Le dimanche 12 mars 2023 à 11:16 -0700, Mark Stephen Mrotek a écrit :
> Hello,  
>    
> Each movement of a piano piece has a separate file. In each movement the 
> various voices are identified by a variable, e.g., ArightOne, BleftTwo. Each 
> file compiles perfectly individually.  
> When the file is copied into  
> \bookpart {  
>   \header {  
> }  
>   *Copied here*  
> }  
> It does not compile correctly and the error:  
> syntax error, unexpected SYMBOL  
> appears repeatedly followed by one of the variable names, e.g. ArightOne = 
> \relative c'' {  
>    
> What is my error?  

Amusingly, the same question was asked on the French-speaking list 
(lilypond-user-fr) yesterday. (OK, not exact same question since it was about 
`\book`. Still.)

You apparently have assignments inside your `\bookpart`, like

```
\bookpart {
  ArightOne = \relative c'' { c }
  \score { \ArightOne }
}
```

which is not valid.
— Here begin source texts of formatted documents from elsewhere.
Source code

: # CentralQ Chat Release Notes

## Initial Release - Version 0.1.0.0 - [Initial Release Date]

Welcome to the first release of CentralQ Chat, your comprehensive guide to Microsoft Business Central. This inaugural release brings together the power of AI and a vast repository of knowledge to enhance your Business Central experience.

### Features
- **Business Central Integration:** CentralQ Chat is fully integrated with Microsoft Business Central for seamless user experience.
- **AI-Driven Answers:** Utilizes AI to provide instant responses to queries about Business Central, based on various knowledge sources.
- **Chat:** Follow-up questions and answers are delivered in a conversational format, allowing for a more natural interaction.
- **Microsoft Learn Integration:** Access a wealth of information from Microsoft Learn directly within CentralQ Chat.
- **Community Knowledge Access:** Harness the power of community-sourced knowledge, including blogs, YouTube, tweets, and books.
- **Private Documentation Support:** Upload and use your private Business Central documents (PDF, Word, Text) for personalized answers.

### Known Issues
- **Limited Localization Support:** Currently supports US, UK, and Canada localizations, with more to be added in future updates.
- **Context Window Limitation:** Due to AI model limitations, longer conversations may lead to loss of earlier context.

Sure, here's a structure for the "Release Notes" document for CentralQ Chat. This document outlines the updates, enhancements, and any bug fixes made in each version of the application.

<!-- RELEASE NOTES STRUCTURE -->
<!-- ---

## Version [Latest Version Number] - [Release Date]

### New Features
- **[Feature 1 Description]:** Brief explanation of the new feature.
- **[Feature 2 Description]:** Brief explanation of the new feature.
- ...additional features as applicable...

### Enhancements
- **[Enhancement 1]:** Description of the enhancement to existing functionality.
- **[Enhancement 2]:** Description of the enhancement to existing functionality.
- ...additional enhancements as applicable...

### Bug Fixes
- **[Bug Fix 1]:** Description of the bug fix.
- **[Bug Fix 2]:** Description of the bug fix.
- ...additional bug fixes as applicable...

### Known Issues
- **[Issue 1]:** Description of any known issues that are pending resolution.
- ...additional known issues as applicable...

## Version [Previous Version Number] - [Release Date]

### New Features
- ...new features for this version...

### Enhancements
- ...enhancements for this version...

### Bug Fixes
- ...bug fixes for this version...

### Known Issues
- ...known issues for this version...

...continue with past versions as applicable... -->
Just like you cannot do

```
\score {
  ArightOne = \relative c'' { c }
  \ArightOne
}
```

but need to do

```
ArightOne = \relative c'' { c }
\score {
  \ArightOne
}
```

you cannot do

```
\bookpart {
  ArightOne = \relative c'' { c }
  \score { \ArightOne }
}
```

but you can do

```
ArightOne = \relative c'' { c }
\bookpart {
  \score { \ArightOne }
}
```

Syntactically, `\bookpart` encloses several elements and those are grouped into 
a book part. An assignment is not an "element" (it does not have a value), so 
it cannot be placed inside `\bookpart`, but must be outside.